Compound predicate definition: A compound predicate consists of two or more verbs or verb phrases that are joined by a conjunction.
What is a Compound Predicate?
What does compound predicate mean? A compound predicate consists of two or more verbs or verb phrases that are joined by a conjunction.
A compound predicate provides two or more details about the same subject. These details must use more than one verb or verb phrase.
The verbs or verb phrases are joined by a conjunction.
Simple Predicate Example:
- Sari visited South Africa.
This example only has one verb/verb phrase, “visited South Africa.”
Compound Predicate Example:
- Sari visited South Africa and met her extended family.
This example has two verb phrases, “visited South Africa” and “met her extended family.” The conjunction, “and” connects the two verb phrases.
Subject and Predicate: What is the Difference?
A subject is the noun “doing” the action in the sentence.
A predicate is the verb that the subject (noun) is “doing” in the sentence.
In its most basic form, a sentence may have just two words, a subject and a predicate.
- I swam.
- In this example, “I” is the subject and “swam” is the predicate.
Modifiers may be added to the sentence to make it more complex.
- I swam yesterday.
- This sentence adds an adverb to tell when I swam.
Importance of Compound Predicates
In general, compound predicates combine similar ideas or concepts and make writing (and speaking) more efficient, effective, and concise.
Example Without Compound Predicate:
- Tomorrow, I will go to school. I will also attend soccer practice. I will also complete my assignments.
These sentences are redundant and unnecessary. A compound predicate will join these ideas to make the writing less wordy.
Example with Compound Predicate:
- Tomorrow, I will go to school, attend soccer practice, and complete my assignments.
This example is much more efficient and concise. Redundancy is avoided by adding the compound predicate.
The compound predicate is necessary for writing and speaking well in English.
Compound Predicates Have One Subject
It is important to note that compound subjects and predicates are different things. Additionally, compound sentences and predicates are different things.
Compound predicates have only one subject. That is, the same subject is “doing” more than one verb or verb phase.
Compound Predicate Examples:
- The cat scratched and meowed at the door.
In this example, “the cat” is the subject. He is completing the two actions, “scratched and meowed.”
- Regulators in San Francisco have blamed the website for depleting the supply of rental housing and attempted to impose restrictions on its growth. –The Wall Street Journal
In this example, the regulators “have blamed” and “attempted to impose restrictions.” This sentence has two predicates but not two subjects.

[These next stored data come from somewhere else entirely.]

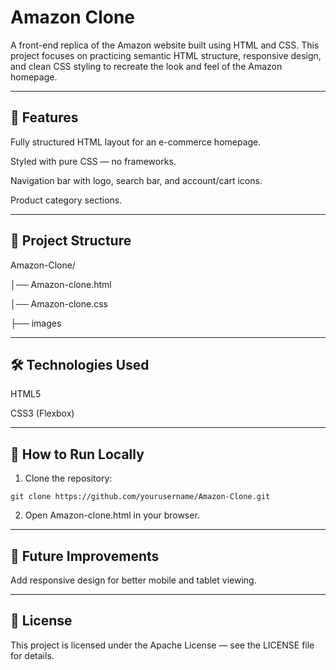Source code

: # Amazon Clone
A front-end replica of the Amazon website built using HTML and CSS. This project focuses on practicing semantic HTML structure, responsive design, and clean CSS styling to recreate the look and feel of the Amazon homepage.

---

## 📌 Features

Fully structured HTML layout for an e-commerce homepage.

Styled with pure CSS — no frameworks.

Navigation bar with logo, search bar, and account/cart icons.

Product category sections.

---

## 📂 Project Structure

Amazon-Clone/

│── Amazon-clone.html

│── Amazon-clone.css

├── images

---

## 🛠️ Technologies Used

HTML5

CSS3 (Flexbox)

---

## 🚀 How to Run Locally
1. Clone the repository:

`git clone https://github.com/yourusername/Amazon-Clone.git`

2. Open Amazon-clone.html in your browser.

---

## 📌 Future Improvements

Add responsive design for better mobile and tablet viewing.

---

## 📜 License

This project is licensed under the Apache License — see the LICENSE file for details.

A compound predicate is different from a compound sentence. A compound sentence contains more than one independent clause (more than one subject) joined by a conjunction.
Compound Sentence Examples:
- The cat meowed, and the dog barked.
In this example, there are two subjects, “the cat” and “the dog.” Furthermore, there are two independent clauses as each subject also has a predicate (“meowed” and “barked,” respectively).
- That pattern is good for cities, but it raises difficult questions about who will be able to afford them in the future. –The Washington Post
In this example, there are, again, two subjects, “that pattern” and “it.”
A compound subject is different from a compound predicate and a compound sentence. A compound subject is made up of one independent clause with two subjects “doing” the action.
Compound Subject Example:
- She and I went to the mall.
In this example, there are two subjects, “she” and “I.”
Here are a few example sentences where you can determine if they contain compound subjects or compound predicates.
Which of the following sentences has a compound predicate?
- Before I go to bed, I brush my teeth and wash my face.
- The cardiologist said Ellie should reduce her sugar intake and increase her level of exercise.
- My mother arrived at noon, but the party started at ten.
See answers below.
Summary: What are Compound Predicates?
Define compound predicate: the definition of compound predicate is a predicate that has two or more verbs or verb phrases.
In summary, a compound predicate:
- is a part of an independent clause
- contains one subject and multiple verbs/verb phrases
- joins the verbs/verb phrases with a conjunction
Also, it is important to remember that a compound subject and predicate are not the same thing.